BACH AT LEIPZIG (People’s Light): 60-second review

Jabari Brisport, Danny Gardner, and Stephen Novelli in BACH AT LEIPZING at People’s Light & Theatre Company (Photo credit: Mark Garvin)
A swordfight choreographed by Samantha Bellomo and featuring the balletic Gardner—whose precise movements and aristocratic bearing evoke the Baroque era and evince his long training in dance—draws major laughs and gasps of delight from the audience. Pictured: Jabari Brisport, Danny Gardner, and Stephen Novelli (Photo credit: Mark Garvin)

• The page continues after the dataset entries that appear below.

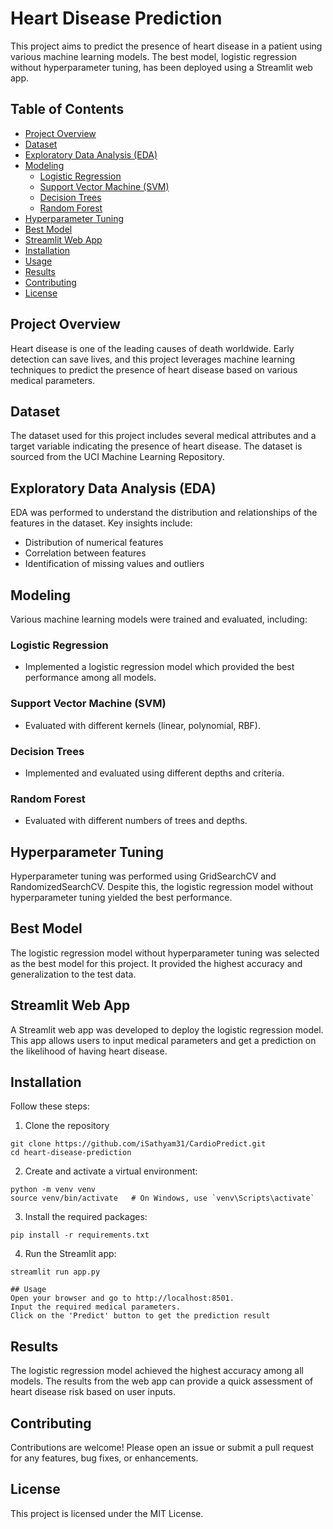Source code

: # Heart Disease Prediction

This project aims to predict the presence of heart disease in a patient using various machine learning models. The best model, logistic regression without hyperparameter tuning, has been deployed using a Streamlit web app.

## Table of Contents
- [Project Overview](#project-overview)
- [Dataset](#dataset)
- [Exploratory Data Analysis (EDA)](#exploratory-data-analysis-eda)
- [Modeling](#modeling)
  - [Logistic Regression](#logistic-regression)
  - [Support Vector Machine (SVM)](#support-vector-machine-svm)
  - [Decision Trees](#decision-trees)
  - [Random Forest](#random-forest)
- [Hyperparameter Tuning](#hyperparameter-tuning)
- [Best Model](#best-model)
- [Streamlit Web App](#streamlit-web-app)
- [Installation](#installation)
- [Usage](#usage)
- [Results](#results)
- [Contributing](#contributing)
- [License](#license)

## Project Overview
Heart disease is one of the leading causes of death worldwide. Early detection can save lives, and this project leverages machine learning techniques to predict the presence of heart disease based on various medical parameters.

## Dataset
The dataset used for this project includes several medical attributes and a target variable indicating the presence of heart disease. The dataset is sourced from the UCI Machine Learning Repository.

## Exploratory Data Analysis (EDA)
EDA was performed to understand the distribution and relationships of the features in the dataset. Key insights include:
- Distribution of numerical features
- Correlation between features
- Identification of missing values and outliers

## Modeling
Various machine learning models were trained and evaluated, including:

### Logistic Regression
- Implemented a logistic regression model which provided the best performance among all models.

### Support Vector Machine (SVM)
- Evaluated with different kernels (linear, polynomial, RBF).

### Decision Trees
- Implemented and evaluated using different depths and criteria.

### Random Forest
- Evaluated with different numbers of trees and depths.


## Hyperparameter Tuning
Hyperparameter tuning was performed using GridSearchCV and RandomizedSearchCV. Despite this, the logistic regression model without hyperparameter tuning yielded the best performance.

## Best Model
The logistic regression model without hyperparameter tuning was selected as the best model for this project. It provided the highest accuracy and generalization to the test data.

## Streamlit Web App
A Streamlit web app was developed to deploy the logistic regression model. This app allows users to input medical parameters and get a prediction on the likelihood of having heart disease.

## Installation

Follow these steps:
1. Clone the repository
```
git clone https://github.com/iSathyam31/CardioPredict.git
cd heart-disease-prediction
```   

2. Create and activate a virtual environment:
```
python -m venv venv
source venv/bin/activate   # On Windows, use `venv\Scripts\activate`
```

3. Install the required packages:
```
pip install -r requirements.txt
```

4. Run the Streamlit app:
```
streamlit run app.py

## Usage
Open your browser and go to http://localhost:8501.
Input the required medical parameters.
Click on the 'Predict' button to get the prediction result
```

## Results
The logistic regression model achieved the highest accuracy among all models. The results from the web app can provide a quick assessment of heart disease risk based on user inputs.

## Contributing
Contributions are welcome! Please open an issue or submit a pull request for any features, bug fixes, or enhancements.

## License
This project is licensed under the MIT License.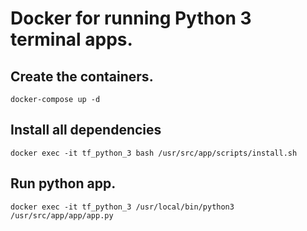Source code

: # Docker for running Python 3 terminal apps.

## Create the containers.
```
docker-compose up -d
```

## Install all dependencies
```
docker exec -it tf_python_3 bash /usr/src/app/scripts/install.sh
```

## Run python app.
```
docker exec -it tf_python_3 /usr/local/bin/python3 /usr/src/app/app/app.py
```
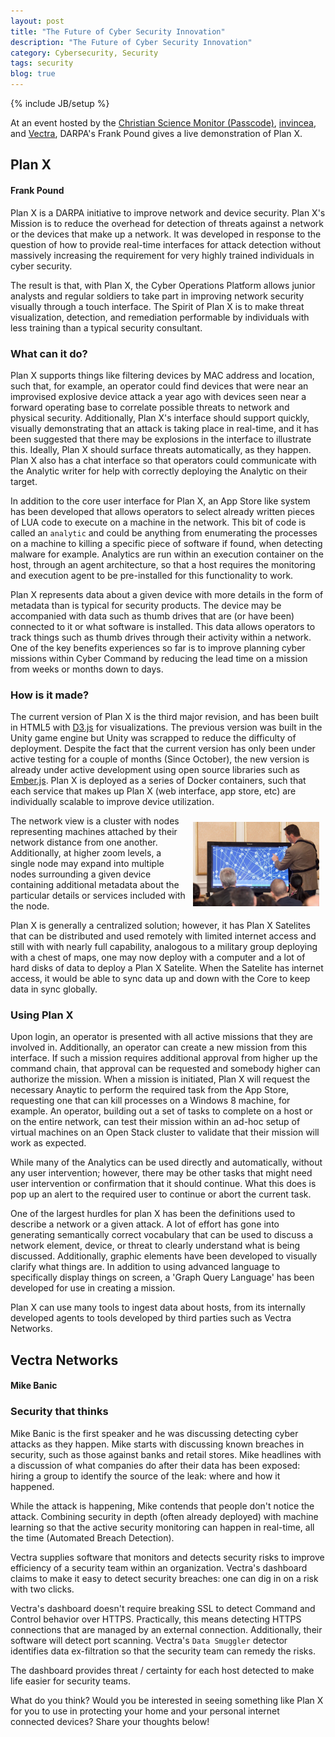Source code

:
 ```yaml
---
layout: post
title: "The Future of Cyber Security Innovation"
description: "The Future of Cyber Security Innovation"
category: Cybersecurity, Security
tags: security
blog: true
---
```

{% include JB/setup %}

At an event hosted by the [Christian Science Monitor (Passcode)](http://csmpasscode.com/), [invincea](http://www.invincea.com/), and [Vectra](http://www.vectranetworks.com/), DARPA's Frank Pound gives a live demonstration of Plan X.

## Plan X

#### Frank Pound

Plan X is a DARPA initiative to improve network and device security. Plan X's Mission is to reduce the overhead for detection of threats against a network or the devices that make up a network. It was developed in response to the question of how to provide real-time interfaces for attack detection without massively increasing the requirement for very highly trained individuals in cyber security.

The result is that, with Plan X, the Cyber Operations Platform allows junior analysts and regular soldiers to take part in improving network security visually through a touch interface. The Spirit of Plan X is to make threat visualization, detection, and remediation performable by individuals with less training than a typical security consultant.

### What can it do?

Plan X supports things like filtering devices by MAC address and location, such that, for example, an operator could find devices that were near an improvised explosive device attack a year ago with devices seen near a forward operating base to correlate possible threats to network and physical security. Additionally, Plan X's interface should support quickly, visually demonstrating that an attack is taking place in real-time, and it has been suggested that there may be explosions in the interface to illustrate this. Ideally, Plan X should surface threats automatically, as they happen. Plan X also has a chat interface so that operators could communicate with the Analytic writer for help with correctly deploying the Analytic on their target.

In addition to the core user interface for Plan X, an App Store like system has been developed that allows operators to select already written pieces of LUA code to execute on a machine in the network. This bit of code is called an `analytic` and could be anything from enumerating the processes on a machine to killing a specific piece of software if found, when detecting malware for example. Analytics are run within an execution container on the host, through an agent architecture, so that a host requires the monitoring and execution agent to be pre-installed for this functionality to work.

Plan X represents data about a given device with more details in the form of metadata than is typical for security products. The device may be accompanied with data such as thumb drives that are (or have been) connected to it or what software is installed. This data allows operators to track things such as thumb drives through their activity within a network. One of the key benefits experiences so far is to improve planning cyber missions within Cyber Command by reducing the lead time on a mission from weeks or months down to days.

### How is it made?

The current version of Plan X is the third major revision, and has been built in HTML5 with [D3.js](http://d3js.org) for visualizations. The previous version was built in the Unity game engine but Unity was scrapped to reduce the difficulty of deployment. Despite the fact that the current version has only been under active testing for a couple of months (Since October), the new version is already under active development using open source libraries such as [Ember.js](http://emberjs.com/). Plan X is deployed as a series of Docker containers, such that each service that makes up Plan X (web interface, app store, etc) are individually scalable to improve device utilization.

<a rel="shadowbox" href="/assets/images/plan_x.jpeg"><img src="/assets/images/plan_x.jpeg" width="40%" height="40%" style="float: right; margin: 10px;"/></a>

The network view is a cluster with nodes representing machines attached by their network distance from one another. Additionally, at higher zoom levels, a single node may expand into multiple nodes surrounding a given device containing additional metadata about the particular details or services included with the node.

Plan X is generally a centralized solution; however, it has Plan X Satelites that can be distributed and used remotely with limited internet access and still with with nearly full capability, analogous to a military group deploying with a chest of maps, one may now deploy with a computer and a lot of hard disks of data to deploy a Plan X Satelite. When the Satelite has internet access, it would be able to sync data up and down with the Core to keep data in sync globally.

### Using Plan X

Upon login, an operator is presented with all active missions that they are involved in. Additionally, an operator can create a new mission from this interface. If such a mission requires additional approval from higher up the command chain, that approval can be requested and somebody higher can authorize the mission. When a mission is initiated, Plan X will request the necessary Anaytic to perform the required task from the App Store, requesting one that can kill processes on a Windows 8 machine, for example. An operator, building out a set of tasks to complete on a host or on the entire network, can test their mission within an ad-hoc setup of virtual machines on an Open Stack cluster to validate that their mission will work as expected.

While many of the Analytics can be used directly and automatically, without any user intervention; however, there may be other tasks that might need user intervention or confirmation that it should continue. What this does is pop up an alert to the required user to continue or abort the current task.

One of the largest hurdles for plan X has been the definitions used to describe a network or a given attack. A lot of effort has gone into generating semantically correct vocabulary that can be used to discuss a network element, device, or threat to clearly understand what is being discussed. Additionally, graphic elements have been developed to visually clarify what things are. In addition to using advanced language to specifically display things on screen, a 'Graph Query Language' has been developed for use in creating a mission. 

Plan X can use many tools to ingest data about hosts, from its internally developed agents to tools developed by third parties such as Vectra Networks.

## Vectra Networks

#### Mike Banic

### Security that thinks

Mike Banic is the first speaker and he was discussing detecting cyber attacks as they happen. Mike starts with discussing known breaches in security, such as those against banks and retail stores. Mike headlines with a discussion of what companies do after their data has been exposed: hiring a group to identify the source of the leak: where and how it happened.

While the attack is happening, Mike contends that people don't notice the attack. Combining security in depth (often already deployed) with machine learning so that the active security monitoring can happen in real-time, all the time (Automated Breach Detection).

Vectra supplies software that monitors and detects security risks to improve efficiency of a security team within an organization. Vectra's dashboard claims to make it easy to detect security breaches: one can dig in on a risk with two clicks.

Vectra's dashboard doesn't require breaking SSL to detect Command and Control behavior over HTTPS. Practically, this means detecting HTTPS connections that are managed by an external connection. Additionally, their software will detect port scanning. Vectra's `Data Smuggler` detector identifies data ex-filtration so that the security team can remedy the risks.

The dashboard provides threat / certainty for each host detected to make life easier for security teams.

What do you think? Would you be interested in seeing something like Plan X for you to use in protecting your home and your personal internet connected devices? Share your thoughts below!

People’s Light & Theatre Company pairs Itamar Moses’s uber-witty historical farce BACH AT LEIPZIG with the zaniness of director Pete Pryor: the result is a hilarious, intelligent production loaded with rapid-fire laughs, scholarly references, and provocative ponderings about religion, political philosophies, and compositional structure versus form. A coterie of musicians (all named Georg or Johann) gather in 1722 in the narthex of Leipzig’s Thomaskirche, where they have come to compete for the position of church organist. A lofty set (Roman Tatarowicz) and rich costumes (Marla Jurglanis) recreate the late Baroque period; details include the floor tomb of 17th-century German composer Sebastian Knüpfer, Leipzig’s director of music. Jorge Cousineau’s sound design brings clarity to the actors’ words and the integral background organ.

An opening curtain speech in long-winded German introduces the wacky tone. Goofy sight gags punctuate the fast-paced humor: Johann Christoph Graupner (David Ingram) extends a postmodern retractable handle on a wheeled suitcase; Johann Martin Steindorff (Danny Gardner) falls flat on his face after a night of excess; Georg Lenck (Jabari Brisport), a dexterous pickpocket, appears in drag—the only clothes he has left after he’s gambled away everything. The clever script (loosely based on an actual event) translates the musical format of a six-part fugue into a theatrical comedy: The characters enter successively, reading aloud their letters to home; interweaving repeated themes and running jokes culminate in a complex polyphonic climax with the entire cast on stage, each character delivering a different contrapuntal monologue. [People’s Light & Theatre Company Steinbright Stage, 39 Conestoga Road, Malvern, PA]; July 9-August 10, 2014; peopleslight.org.